Every line containing the string "alpha" is to be copied from the records.

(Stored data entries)
****************

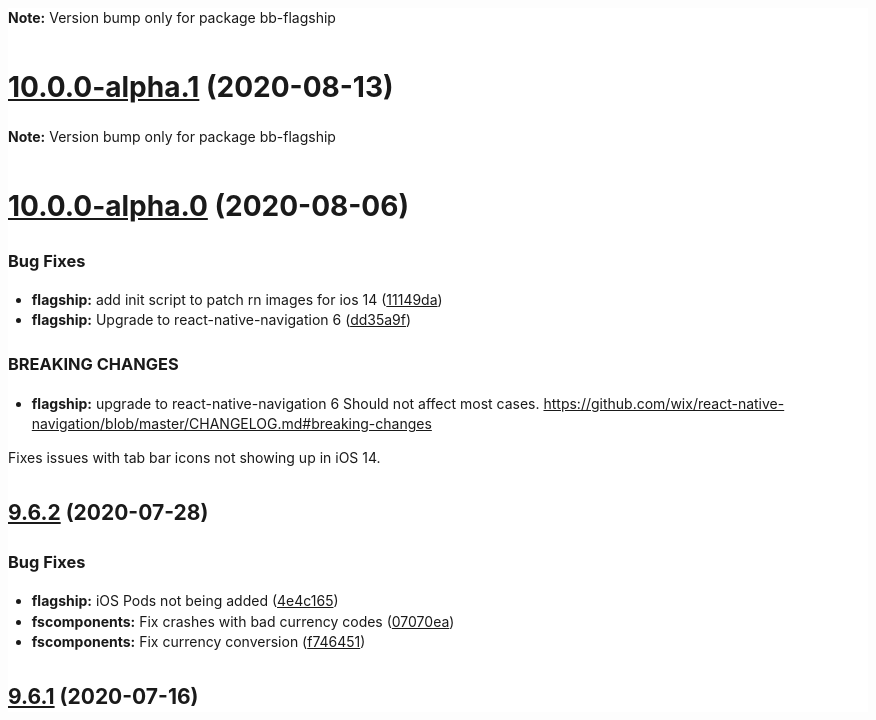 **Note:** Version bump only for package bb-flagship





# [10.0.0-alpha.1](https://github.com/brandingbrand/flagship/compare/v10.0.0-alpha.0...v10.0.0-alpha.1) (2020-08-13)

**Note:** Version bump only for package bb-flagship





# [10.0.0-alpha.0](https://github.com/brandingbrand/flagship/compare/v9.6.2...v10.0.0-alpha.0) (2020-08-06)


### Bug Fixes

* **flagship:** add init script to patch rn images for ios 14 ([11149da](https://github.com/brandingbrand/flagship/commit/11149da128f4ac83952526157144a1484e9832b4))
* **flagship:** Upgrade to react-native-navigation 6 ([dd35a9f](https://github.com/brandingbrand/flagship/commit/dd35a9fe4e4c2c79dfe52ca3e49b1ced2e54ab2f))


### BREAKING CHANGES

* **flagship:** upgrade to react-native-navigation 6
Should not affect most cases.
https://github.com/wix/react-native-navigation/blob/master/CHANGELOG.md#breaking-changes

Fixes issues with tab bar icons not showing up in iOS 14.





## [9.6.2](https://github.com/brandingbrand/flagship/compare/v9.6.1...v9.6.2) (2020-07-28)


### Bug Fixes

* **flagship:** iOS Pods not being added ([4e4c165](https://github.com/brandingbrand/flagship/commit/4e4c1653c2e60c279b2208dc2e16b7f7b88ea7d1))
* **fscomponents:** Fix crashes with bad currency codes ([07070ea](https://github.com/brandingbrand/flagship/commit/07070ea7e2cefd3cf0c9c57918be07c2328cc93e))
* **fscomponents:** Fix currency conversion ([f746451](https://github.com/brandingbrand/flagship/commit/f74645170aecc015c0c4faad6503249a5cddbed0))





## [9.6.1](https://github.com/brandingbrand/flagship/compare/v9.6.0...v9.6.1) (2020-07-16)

****************

▸ **Response**
# [10.0.0-alpha.1](https://github.com/brandingbrand/flagship/compare/v10.0.0-alpha.0...v10.0.0-alpha.1) (2020-08-13)
# [10.0.0-alpha.0](https://github.com/brandingbrand/flagship/compare/v9.6.2...v10.0.0-alpha.0) (2020-08-06)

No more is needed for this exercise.